汚レ唄




── 午後 11時40分 ──




『ガチャン』


玄関の扉が閉まる音が聞こえた。



お兄ちゃんが帰ってきた音。




いつものようにリビングには顔を出さずにトントントンと音をたてて2階へと上がる。


そのまま、パジャマ持って一階に降りてお風呂に直行するはず。



いつもと同じ。



なのに、

「今日、父さんと母さんいないんだよな??」


珍しくリビングに顔を出したお兄ちゃん。





ダメだ。



やっぱり、その自分中心なアナタにグッと胸が引き寄せられる。


時折感じる優しさに愛しさを感じる。



 好き

 大好き

 諦められないよ……





「……そう。
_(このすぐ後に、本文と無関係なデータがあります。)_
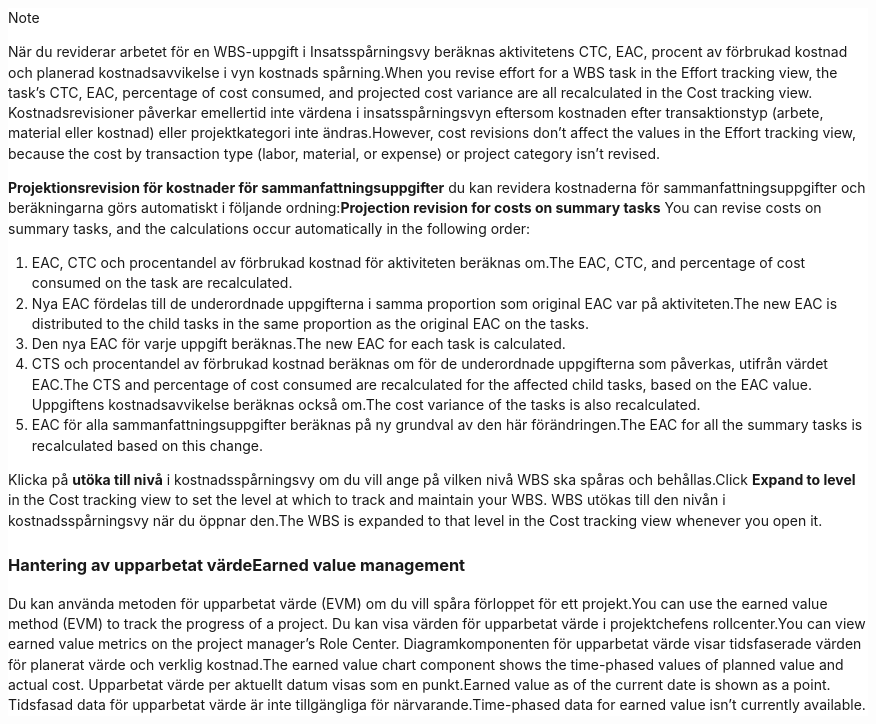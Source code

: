 > [!NOTE] 
> <span data-ttu-id="9ebfe-286">När du reviderar arbetet för en WBS-uppgift i Insatsspårningsvy beräknas aktivitetens CTC, EAC, procent av förbrukad kostnad och planerad kostnadsavvikelse i vyn kostnads spårning.</span><span class="sxs-lookup"><span data-stu-id="9ebfe-286">When you revise effort for a WBS task in the Effort tracking view, the task’s CTC, EAC, percentage of cost consumed, and projected cost variance are all recalculated in the Cost tracking view.</span></span> <span data-ttu-id="9ebfe-287">Kostnadsrevisioner påverkar emellertid inte värdena i insatsspårningsvyn eftersom kostnaden efter transaktionstyp (arbete, material eller kostnad) eller projektkategori inte ändras.</span><span class="sxs-lookup"><span data-stu-id="9ebfe-287">However, cost revisions don’t affect the values in the Effort tracking view, because the cost by transaction type (labor, material, or expense) or project category isn’t revised.</span></span> 

<span data-ttu-id="9ebfe-288">**Projektionsrevision för kostnader för sammanfattningsuppgifter** du kan revidera kostnaderna för sammanfattningsuppgifter och beräkningarna görs automatiskt i följande ordning:</span><span class="sxs-lookup"><span data-stu-id="9ebfe-288">**Projection revision for costs on summary tasks** You can revise costs on summary tasks, and the calculations occur automatically in the following order:</span></span>

1.  <span data-ttu-id="9ebfe-289">EAC, CTC och procentandel av förbrukad kostnad för aktiviteten beräknas om.</span><span class="sxs-lookup"><span data-stu-id="9ebfe-289">The EAC, CTC, and percentage of cost consumed on the task are recalculated.</span></span>
2.  <span data-ttu-id="9ebfe-290">Nya EAC fördelas till de underordnade uppgifterna i samma proportion som original EAC var på aktiviteten.</span><span class="sxs-lookup"><span data-stu-id="9ebfe-290">The new EAC is distributed to the child tasks in the same proportion as the original EAC on the tasks.</span></span>
3.  <span data-ttu-id="9ebfe-291">Den nya EAC för varje uppgift beräknas.</span><span class="sxs-lookup"><span data-stu-id="9ebfe-291">The new EAC for each task is calculated.</span></span>
4.  <span data-ttu-id="9ebfe-292">CTS och procentandel av förbrukad kostnad beräknas om för de underordnade uppgifterna som påverkas, utifrån värdet EAC.</span><span class="sxs-lookup"><span data-stu-id="9ebfe-292">The CTS and percentage of cost consumed are recalculated for the affected child tasks, based on the EAC value.</span></span> <span data-ttu-id="9ebfe-293">Uppgiftens kostnadsavvikelse beräknas också om.</span><span class="sxs-lookup"><span data-stu-id="9ebfe-293">The cost variance of the tasks is also recalculated.</span></span>
5.  <span data-ttu-id="9ebfe-294">EAC för alla sammanfattningsuppgifter beräknas på ny grundval av den här förändringen.</span><span class="sxs-lookup"><span data-stu-id="9ebfe-294">The EAC for all the summary tasks is recalculated based on this change.</span></span>

<span data-ttu-id="9ebfe-295">Klicka på **utöka till nivå** i kostnadsspårningsvy om du vill ange på vilken nivå WBS ska spåras och behållas.</span><span class="sxs-lookup"><span data-stu-id="9ebfe-295">Click **Expand to level** in the Cost tracking view to set the level at which to track and maintain your WBS.</span></span> <span data-ttu-id="9ebfe-296">WBS utökas till den nivån i kostnadsspårningsvy när du öppnar den.</span><span class="sxs-lookup"><span data-stu-id="9ebfe-296">The WBS is expanded to that level in the Cost tracking view whenever you open it.</span></span>

### <a name="earned-value-management"></a><span data-ttu-id="9ebfe-297">Hantering av upparbetat värde</span><span class="sxs-lookup"><span data-stu-id="9ebfe-297">Earned value management</span></span>

<span data-ttu-id="9ebfe-298">Du kan använda metoden för upparbetat värde (EVM) om du vill spåra förloppet för ett projekt.</span><span class="sxs-lookup"><span data-stu-id="9ebfe-298">You can use the earned value method (EVM) to track the progress of a project.</span></span> <span data-ttu-id="9ebfe-299">Du kan visa värden för upparbetat värde i projektchefens rollcenter.</span><span class="sxs-lookup"><span data-stu-id="9ebfe-299">You can view earned value metrics on the project manager’s Role Center.</span></span> <span data-ttu-id="9ebfe-300">Diagramkomponenten för upparbetat värde visar tidsfaserade värden för planerat värde och verklig kostnad.</span><span class="sxs-lookup"><span data-stu-id="9ebfe-300">The earned value chart component shows the time-phased values of planned value and actual cost.</span></span> <span data-ttu-id="9ebfe-301">Upparbetat värde per aktuellt datum visas som en punkt.</span><span class="sxs-lookup"><span data-stu-id="9ebfe-301">Earned value as of the current date is shown as a point.</span></span> <span data-ttu-id="9ebfe-302">Tidsfasad data för upparbetat värde är inte tillgängliga för närvarande.</span><span class="sxs-lookup"><span data-stu-id="9ebfe-302">Time-phased data for earned value isn’t currently available.</span></span>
いないよ。
明日の夕方には帰ってくると思う」

「そっか。晩飯は?お前食べた?」

「カレー。私はとっくに食べたよ。さすがにこんな時間まで待ってらんないし(笑)
お風呂も溜めてあるし入ってきたら?」

「ふ〜ん。
お前にしちゃ気が利くじゃん。入ってこよっと♪」



そういうと、お兄ちゃんはドカドカとリビングから姿を消した。



はぁ〜〜。
緊張する。


胸に手をやると、かなりドキドキしてる。